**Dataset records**

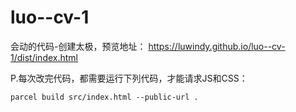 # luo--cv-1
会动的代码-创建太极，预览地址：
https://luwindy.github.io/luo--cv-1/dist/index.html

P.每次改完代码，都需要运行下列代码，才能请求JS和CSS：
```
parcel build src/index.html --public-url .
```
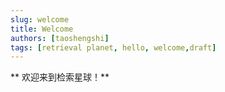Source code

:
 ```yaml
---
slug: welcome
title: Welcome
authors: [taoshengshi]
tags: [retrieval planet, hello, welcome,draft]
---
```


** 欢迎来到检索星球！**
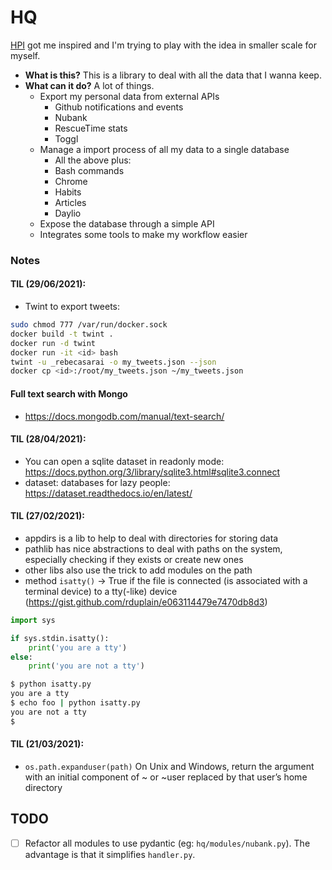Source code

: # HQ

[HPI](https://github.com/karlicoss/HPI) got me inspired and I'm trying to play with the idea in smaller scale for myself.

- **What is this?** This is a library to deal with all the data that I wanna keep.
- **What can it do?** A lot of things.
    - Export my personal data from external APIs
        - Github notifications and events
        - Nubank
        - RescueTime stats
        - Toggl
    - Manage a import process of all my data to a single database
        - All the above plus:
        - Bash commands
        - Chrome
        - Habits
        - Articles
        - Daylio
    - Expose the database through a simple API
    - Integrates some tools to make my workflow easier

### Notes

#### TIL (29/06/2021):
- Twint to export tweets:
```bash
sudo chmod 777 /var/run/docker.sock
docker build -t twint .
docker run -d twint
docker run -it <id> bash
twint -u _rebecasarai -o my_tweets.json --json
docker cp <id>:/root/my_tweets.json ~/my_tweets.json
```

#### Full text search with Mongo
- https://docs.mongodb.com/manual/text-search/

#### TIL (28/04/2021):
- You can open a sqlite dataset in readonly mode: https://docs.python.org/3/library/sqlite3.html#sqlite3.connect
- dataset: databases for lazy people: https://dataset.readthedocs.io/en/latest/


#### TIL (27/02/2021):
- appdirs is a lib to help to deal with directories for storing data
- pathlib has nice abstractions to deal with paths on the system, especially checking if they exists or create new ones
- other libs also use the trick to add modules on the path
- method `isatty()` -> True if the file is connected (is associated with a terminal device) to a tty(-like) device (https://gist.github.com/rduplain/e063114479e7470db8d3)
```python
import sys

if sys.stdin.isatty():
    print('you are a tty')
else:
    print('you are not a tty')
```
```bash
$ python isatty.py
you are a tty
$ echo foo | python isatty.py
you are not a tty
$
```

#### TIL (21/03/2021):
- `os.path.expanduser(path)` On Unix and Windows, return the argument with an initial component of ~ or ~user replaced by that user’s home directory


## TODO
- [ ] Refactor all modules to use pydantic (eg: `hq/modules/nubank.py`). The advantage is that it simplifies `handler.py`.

**Exercise objective**
None of the pictures should appear, though every line of the data above must be reproduced exactly.

**Expected answer**
 # luo--cv-1
会动的代码-创建太极，预览地址：
https://luwindy.github.io/luo--cv-1/dist/index.html

P.每次改完代码，都需要运行下列代码，才能请求JS和CSS：
```
parcel build src/index.html --public-url .
```
Source code

:
 ```yaml
---
slug: welcome
title: Welcome
authors: [taoshengshi]
tags: [retrieval planet, hello, welcome,draft]
---
```


** 欢迎来到检索星球！**
Source code

: # HQ

[HPI](https://github.com/karlicoss/HPI) got me inspired and I'm trying to play with the idea in smaller scale for myself.

- **What is this?** This is a library to deal with all the data that I wanna keep.
- **What can it do?** A lot of things.
    - Export my personal data from external APIs
        - Github notifications and events
        - Nubank
        - RescueTime stats
        - Toggl
    - Manage a import process of all my data to a single database
        - All the above plus:
        - Bash commands
        - Chrome
        - Habits
        - Articles
        - Daylio
    - Expose the database through a simple API
    - Integrates some tools to make my workflow easier

### Notes

#### TIL (29/06/2021):
- Twint to export tweets:
```bash
sudo chmod 777 /var/run/docker.sock
docker build -t twint .
docker run -d twint
docker run -it <id> bash
twint -u _rebecasarai -o my_tweets.json --json
docker cp <id>:/root/my_tweets.json ~/my_tweets.json
```

#### Full text search with Mongo
- https://docs.mongodb.com/manual/text-search/

#### TIL (28/04/2021):
- You can open a sqlite dataset in readonly mode: https://docs.python.org/3/library/sqlite3.html#sqlite3.connect
- dataset: databases for lazy people: https://dataset.readthedocs.io/en/latest/


#### TIL (27/02/2021):
- appdirs is a lib to help to deal with directories for storing data
- pathlib has nice abstractions to deal with paths on the system, especially checking if they exists or create new ones
- other libs also use the trick to add modules on the path
- method `isatty()` -> True if the file is connected (is associated with a terminal device) to a tty(-like) device (https://gist.github.com/rduplain/e063114479e7470db8d3)
```python
import sys

if sys.stdin.isatty():
    print('you are a tty')
else:
    print('you are not a tty')
```
```bash
$ python isatty.py
you are a tty
$ echo foo | python isatty.py
you are not a tty
$
```

#### TIL (21/03/2021):
- `os.path.expanduser(path)` On Unix and Windows, return the argument with an initial component of ~ or ~user replaced by that user’s home directory


## TODO
- [ ] Refactor all modules to use pydantic (eg: `hq/modules/nubank.py`). The advantage is that it simplifies `handler.py`.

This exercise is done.